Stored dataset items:
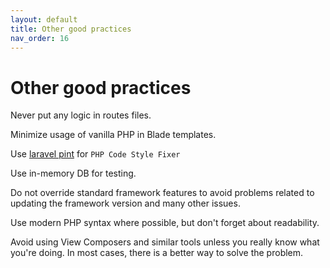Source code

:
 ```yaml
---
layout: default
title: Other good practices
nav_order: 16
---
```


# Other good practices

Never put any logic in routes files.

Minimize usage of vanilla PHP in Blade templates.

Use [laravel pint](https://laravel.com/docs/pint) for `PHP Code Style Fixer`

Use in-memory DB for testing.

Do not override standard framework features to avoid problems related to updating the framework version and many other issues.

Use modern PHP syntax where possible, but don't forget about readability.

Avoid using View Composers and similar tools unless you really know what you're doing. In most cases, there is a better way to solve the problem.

...

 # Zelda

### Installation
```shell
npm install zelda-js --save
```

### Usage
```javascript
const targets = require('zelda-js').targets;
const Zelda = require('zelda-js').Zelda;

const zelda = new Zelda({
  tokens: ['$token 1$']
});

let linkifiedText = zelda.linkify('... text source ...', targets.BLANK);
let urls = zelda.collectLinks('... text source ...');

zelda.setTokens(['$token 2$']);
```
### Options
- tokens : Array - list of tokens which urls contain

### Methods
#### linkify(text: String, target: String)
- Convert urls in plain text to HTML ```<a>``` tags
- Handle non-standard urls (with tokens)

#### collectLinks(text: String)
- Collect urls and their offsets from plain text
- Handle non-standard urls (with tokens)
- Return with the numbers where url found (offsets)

---

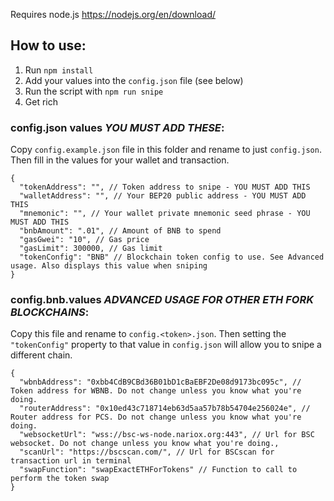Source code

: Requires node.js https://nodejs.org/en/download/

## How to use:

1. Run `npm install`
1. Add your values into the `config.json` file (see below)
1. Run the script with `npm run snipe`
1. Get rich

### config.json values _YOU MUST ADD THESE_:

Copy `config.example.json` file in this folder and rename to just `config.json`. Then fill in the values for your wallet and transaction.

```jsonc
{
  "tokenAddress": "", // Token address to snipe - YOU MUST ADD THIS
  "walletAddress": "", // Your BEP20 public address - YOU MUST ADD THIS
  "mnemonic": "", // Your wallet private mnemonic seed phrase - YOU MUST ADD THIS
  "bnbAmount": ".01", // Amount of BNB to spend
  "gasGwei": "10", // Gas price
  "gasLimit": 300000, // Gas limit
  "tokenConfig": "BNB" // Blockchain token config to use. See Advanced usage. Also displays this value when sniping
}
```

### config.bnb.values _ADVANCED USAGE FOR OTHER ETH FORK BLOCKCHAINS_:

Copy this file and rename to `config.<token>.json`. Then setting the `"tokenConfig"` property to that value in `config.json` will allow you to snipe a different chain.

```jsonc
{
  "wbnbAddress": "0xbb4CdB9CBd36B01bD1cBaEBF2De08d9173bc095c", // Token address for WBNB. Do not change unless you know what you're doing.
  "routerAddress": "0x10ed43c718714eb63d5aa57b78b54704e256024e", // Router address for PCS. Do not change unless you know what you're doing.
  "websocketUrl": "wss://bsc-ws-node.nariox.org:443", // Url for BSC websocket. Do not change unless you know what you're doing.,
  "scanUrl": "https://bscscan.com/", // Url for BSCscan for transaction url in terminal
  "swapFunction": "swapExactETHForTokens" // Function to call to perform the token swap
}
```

* What to produce: Find the word "know" in the entries, then copy out every line that has it.

* Output:
Avoid using View Composers and similar tools unless you really know what you're doing. In most cases, there is a better way to solve the problem.
  "wbnbAddress": "0xbb4CdB9CBd36B01bD1cBaEBF2De08d9173bc095c", // Token address for WBNB. Do not change unless you know what you're doing.
  "routerAddress": "0x10ed43c718714eb63d5aa57b78b54704e256024e", // Router address for PCS. Do not change unless you know what you're doing.
  "websocketUrl": "wss://bsc-ws-node.nariox.org:443", // Url for BSC websocket. Do not change unless you know what you're doing.,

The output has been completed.